Dans le bar Kaskazinee à Kikuyu, l'ambiance jubilatoire s’est muée en tumulte après l’entrée de visiteurs "étrangers à la ville". "Dites à l'Europe d’aller en enfer, nous allons faire des affaires avec la Chine", s’exclame Karioki. "Ils disent que nous avons voté pour des suspects, or si Uhuru est un criminel, alors tous les Kenyans sont des criminels".
Issu de la tribu dominante des Kikuyu, Uhuru Kenyatta a battu le Premier ministre sortant Raila Odinga, un Luo qui enregistre à 68 ans sa troisième défaite présidentielle.
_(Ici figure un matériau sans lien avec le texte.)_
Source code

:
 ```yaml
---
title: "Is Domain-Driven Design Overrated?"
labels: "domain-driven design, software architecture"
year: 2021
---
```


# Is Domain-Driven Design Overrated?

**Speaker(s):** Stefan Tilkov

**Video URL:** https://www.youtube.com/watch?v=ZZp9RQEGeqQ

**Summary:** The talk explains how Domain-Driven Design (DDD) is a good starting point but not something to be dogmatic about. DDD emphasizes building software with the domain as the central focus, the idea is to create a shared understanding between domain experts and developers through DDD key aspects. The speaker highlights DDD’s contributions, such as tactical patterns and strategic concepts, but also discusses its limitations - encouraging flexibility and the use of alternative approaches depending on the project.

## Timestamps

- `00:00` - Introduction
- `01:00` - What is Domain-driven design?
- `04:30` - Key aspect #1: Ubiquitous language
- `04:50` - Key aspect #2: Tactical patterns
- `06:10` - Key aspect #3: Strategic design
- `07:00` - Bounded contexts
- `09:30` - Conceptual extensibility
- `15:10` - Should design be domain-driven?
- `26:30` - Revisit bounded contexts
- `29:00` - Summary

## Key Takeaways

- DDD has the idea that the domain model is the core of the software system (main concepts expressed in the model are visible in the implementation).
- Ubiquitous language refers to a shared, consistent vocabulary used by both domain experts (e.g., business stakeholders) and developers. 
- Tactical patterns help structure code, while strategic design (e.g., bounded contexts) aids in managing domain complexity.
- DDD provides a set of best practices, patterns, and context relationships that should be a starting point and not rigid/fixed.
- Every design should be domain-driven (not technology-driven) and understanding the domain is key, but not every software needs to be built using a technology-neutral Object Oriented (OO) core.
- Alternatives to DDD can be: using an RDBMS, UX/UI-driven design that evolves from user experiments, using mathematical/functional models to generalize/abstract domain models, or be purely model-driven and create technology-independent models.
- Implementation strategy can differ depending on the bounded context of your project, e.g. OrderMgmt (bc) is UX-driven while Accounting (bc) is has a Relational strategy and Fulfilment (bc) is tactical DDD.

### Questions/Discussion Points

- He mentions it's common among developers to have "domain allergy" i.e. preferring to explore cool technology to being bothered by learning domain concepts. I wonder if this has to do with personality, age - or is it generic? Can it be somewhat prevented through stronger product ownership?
Un résultat qui s’inscrit dans la continuité d’un statu quo en vigueur au Kenya, une nation d'Afrique orientale qui n'a jamais été le théâtre d’un coup d'État ou d’une révolution. Depuis 50 ans, ce pays a eu quatre présidents, trois Kikuyu et un Kalenjin. La courte victoire de Uhuru Kenyatta sur Raila Odinga, dans une nation profondément divisée, va être contestée par le perdant devant les tribunaux. Si ce dernier a appelé ses partisans à respecter l'État de droit malgré la défaite, ce scénario fait craindre une poussée de fièvre sur fond de tensions ethniques.
Jour de "deuil" dans les zones Luo
Car dans les zones dominées par les Luo, il y a peu de signes qui laissent croire que le pays est prêt à s'unir. Dans le bidonville tentaculaire de Kibera à Nairobi, un bastion Luo, la tension est montée crescendo au cours des derniers jours, tout au long du processus de comptage des voix. Kibera a été le théâtre des pires violences qui avaient suivi le scrutin de 2007, remporté par le président sortant actuel Mwai Kibaki face à Raila Odinga et dont le résultat avait été contesté. Ce dernier avait été nommé Premier ministre suite à une médiation menée par Kofi Annan, l’ancien Secrétaire général de l’ONU.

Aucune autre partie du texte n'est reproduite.